> Task: In the records below, which lines include "each"? Copy them.
:: Material for this task ::
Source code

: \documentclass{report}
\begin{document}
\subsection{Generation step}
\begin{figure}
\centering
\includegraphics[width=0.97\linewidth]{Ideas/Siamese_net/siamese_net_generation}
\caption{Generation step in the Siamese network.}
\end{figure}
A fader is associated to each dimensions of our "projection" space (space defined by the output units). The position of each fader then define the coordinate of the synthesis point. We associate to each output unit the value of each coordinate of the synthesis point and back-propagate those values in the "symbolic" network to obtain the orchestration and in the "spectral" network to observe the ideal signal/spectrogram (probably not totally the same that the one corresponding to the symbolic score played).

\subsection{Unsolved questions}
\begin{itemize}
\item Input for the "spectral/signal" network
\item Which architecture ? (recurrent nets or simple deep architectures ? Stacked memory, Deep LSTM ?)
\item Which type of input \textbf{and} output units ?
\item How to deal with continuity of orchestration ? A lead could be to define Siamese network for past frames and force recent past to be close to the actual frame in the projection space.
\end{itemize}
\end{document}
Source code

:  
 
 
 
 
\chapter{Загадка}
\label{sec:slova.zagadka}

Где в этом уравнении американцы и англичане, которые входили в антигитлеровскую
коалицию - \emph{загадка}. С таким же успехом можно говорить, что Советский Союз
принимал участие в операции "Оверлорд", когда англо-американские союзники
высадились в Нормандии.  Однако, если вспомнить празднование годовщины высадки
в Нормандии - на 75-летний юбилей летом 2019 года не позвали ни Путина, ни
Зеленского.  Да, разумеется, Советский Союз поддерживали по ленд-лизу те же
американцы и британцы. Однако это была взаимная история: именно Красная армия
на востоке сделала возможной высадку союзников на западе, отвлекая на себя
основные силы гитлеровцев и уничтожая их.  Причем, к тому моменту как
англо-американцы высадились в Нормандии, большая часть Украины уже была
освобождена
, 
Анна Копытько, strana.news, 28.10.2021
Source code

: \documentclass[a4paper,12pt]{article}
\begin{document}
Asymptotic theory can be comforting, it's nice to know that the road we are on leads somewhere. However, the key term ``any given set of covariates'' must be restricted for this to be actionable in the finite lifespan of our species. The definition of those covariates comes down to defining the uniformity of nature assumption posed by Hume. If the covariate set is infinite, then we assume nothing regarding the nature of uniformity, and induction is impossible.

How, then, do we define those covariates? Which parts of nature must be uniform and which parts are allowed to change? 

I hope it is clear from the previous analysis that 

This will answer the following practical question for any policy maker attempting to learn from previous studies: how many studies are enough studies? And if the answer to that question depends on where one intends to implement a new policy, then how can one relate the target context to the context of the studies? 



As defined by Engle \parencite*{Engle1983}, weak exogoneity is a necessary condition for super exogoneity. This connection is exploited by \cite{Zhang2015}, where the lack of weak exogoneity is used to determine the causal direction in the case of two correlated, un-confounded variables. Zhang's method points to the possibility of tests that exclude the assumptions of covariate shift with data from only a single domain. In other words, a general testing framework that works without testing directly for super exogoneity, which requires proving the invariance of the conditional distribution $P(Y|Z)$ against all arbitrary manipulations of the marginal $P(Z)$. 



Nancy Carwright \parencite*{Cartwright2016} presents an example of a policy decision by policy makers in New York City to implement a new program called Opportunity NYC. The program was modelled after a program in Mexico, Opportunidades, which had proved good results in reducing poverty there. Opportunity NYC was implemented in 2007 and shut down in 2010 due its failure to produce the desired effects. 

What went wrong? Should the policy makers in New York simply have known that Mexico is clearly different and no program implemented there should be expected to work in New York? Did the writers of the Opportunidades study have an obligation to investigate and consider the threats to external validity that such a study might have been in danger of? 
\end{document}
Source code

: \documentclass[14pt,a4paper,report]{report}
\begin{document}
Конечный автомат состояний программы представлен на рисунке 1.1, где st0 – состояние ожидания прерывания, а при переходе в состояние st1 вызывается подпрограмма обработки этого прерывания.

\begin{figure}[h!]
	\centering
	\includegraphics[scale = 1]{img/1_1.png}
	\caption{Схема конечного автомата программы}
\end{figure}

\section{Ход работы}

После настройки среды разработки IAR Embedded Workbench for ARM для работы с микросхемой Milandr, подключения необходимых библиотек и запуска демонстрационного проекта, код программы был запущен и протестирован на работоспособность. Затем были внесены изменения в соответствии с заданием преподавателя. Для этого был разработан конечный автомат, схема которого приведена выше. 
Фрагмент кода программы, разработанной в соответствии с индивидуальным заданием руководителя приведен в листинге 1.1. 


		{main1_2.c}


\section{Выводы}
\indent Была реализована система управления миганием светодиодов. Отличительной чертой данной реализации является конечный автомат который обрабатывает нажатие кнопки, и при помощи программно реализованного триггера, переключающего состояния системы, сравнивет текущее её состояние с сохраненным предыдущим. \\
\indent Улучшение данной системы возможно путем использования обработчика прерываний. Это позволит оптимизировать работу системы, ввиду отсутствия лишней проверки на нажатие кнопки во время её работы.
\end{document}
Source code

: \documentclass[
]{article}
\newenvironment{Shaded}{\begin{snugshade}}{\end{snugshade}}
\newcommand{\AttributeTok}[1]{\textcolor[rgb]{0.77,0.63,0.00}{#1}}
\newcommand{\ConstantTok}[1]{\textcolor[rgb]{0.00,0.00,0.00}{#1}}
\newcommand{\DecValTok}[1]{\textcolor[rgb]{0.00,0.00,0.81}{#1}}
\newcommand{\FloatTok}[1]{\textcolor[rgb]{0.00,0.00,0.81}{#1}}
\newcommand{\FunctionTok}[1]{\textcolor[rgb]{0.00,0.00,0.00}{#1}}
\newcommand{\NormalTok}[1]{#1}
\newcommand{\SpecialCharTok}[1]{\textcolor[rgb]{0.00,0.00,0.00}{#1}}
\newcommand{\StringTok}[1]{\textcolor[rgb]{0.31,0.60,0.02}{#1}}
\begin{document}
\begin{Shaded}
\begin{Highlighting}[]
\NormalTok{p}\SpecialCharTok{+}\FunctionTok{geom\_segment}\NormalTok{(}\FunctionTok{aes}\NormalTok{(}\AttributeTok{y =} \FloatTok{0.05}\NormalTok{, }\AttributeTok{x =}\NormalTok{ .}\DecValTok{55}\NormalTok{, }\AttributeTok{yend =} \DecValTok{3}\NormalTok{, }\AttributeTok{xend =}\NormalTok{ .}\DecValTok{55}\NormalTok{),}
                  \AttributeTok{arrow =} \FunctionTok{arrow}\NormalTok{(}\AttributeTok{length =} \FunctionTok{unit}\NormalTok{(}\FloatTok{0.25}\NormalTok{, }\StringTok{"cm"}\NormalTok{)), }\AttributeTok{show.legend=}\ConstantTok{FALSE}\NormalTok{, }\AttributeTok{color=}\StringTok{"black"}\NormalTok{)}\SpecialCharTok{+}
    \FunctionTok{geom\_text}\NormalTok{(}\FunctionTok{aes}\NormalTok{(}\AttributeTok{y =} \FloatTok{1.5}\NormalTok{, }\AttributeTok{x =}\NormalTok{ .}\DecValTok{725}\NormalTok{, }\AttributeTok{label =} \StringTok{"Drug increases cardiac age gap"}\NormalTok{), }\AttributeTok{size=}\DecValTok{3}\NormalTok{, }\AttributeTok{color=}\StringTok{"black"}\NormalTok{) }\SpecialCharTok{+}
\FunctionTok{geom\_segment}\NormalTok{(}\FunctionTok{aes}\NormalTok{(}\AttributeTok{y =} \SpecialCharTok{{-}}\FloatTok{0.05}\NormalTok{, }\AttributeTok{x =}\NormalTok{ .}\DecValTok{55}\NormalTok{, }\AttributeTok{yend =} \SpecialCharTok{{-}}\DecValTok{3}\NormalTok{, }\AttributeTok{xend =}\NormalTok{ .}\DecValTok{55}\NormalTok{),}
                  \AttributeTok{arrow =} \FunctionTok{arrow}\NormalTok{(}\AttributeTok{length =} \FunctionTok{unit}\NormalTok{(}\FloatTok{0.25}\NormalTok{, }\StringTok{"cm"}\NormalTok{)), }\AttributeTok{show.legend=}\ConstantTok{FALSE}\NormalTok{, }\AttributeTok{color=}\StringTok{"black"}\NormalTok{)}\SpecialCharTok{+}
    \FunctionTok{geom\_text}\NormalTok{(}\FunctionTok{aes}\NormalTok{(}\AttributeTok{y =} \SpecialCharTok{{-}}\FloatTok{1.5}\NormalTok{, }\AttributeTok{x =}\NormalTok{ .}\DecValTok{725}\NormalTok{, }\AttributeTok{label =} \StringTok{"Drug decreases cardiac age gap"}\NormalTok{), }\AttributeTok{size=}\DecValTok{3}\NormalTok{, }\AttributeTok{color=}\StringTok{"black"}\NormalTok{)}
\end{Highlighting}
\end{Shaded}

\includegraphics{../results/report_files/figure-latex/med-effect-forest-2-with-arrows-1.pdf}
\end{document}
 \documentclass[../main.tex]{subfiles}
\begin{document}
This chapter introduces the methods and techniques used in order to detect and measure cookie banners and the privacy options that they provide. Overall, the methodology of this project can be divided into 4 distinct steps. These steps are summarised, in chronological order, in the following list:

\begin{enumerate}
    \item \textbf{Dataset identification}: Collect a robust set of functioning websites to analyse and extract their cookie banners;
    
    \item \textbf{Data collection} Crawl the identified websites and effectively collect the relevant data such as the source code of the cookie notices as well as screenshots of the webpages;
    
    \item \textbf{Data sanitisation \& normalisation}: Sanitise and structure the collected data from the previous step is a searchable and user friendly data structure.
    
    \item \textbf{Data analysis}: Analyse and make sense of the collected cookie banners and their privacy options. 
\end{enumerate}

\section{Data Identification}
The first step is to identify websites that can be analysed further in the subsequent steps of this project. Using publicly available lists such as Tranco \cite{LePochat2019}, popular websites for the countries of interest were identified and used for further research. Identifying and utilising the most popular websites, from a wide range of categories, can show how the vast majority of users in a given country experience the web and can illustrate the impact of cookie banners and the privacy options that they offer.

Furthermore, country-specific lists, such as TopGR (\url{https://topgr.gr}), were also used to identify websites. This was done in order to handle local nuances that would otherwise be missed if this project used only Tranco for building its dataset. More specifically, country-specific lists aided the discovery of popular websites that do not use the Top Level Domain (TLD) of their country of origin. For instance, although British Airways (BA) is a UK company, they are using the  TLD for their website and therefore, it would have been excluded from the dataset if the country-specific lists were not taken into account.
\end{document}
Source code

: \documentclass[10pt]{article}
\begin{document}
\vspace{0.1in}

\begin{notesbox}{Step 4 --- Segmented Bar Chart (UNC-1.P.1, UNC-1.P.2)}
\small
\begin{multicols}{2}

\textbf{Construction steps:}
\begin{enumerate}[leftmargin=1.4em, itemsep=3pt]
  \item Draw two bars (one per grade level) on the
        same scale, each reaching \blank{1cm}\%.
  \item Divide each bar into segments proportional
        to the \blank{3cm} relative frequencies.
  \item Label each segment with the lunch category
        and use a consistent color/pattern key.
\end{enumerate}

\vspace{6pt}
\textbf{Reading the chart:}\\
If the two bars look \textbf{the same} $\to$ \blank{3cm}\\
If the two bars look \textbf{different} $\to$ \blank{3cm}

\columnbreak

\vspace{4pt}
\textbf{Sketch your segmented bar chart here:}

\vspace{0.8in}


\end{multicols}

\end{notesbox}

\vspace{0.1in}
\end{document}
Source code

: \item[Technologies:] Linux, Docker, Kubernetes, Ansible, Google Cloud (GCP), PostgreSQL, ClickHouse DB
:::
> Output for this exercise:
A fader is associated to each dimensions of our "projection" space (space defined by the output units). The position of each fader then define the coordinate of the synthesis point. We associate to each output unit the value of each coordinate of the synthesis point and back-propagate those values in the "symbolic" network to obtain the orchestration and in the "spectral" network to observe the ideal signal/spectrogram (probably not totally the same that the one corresponding to the symbolic score played).
        same scale, each reaching \blank{1cm}\%.
  \item Divide each bar into segments proportional
  \item Label each segment with the lunch category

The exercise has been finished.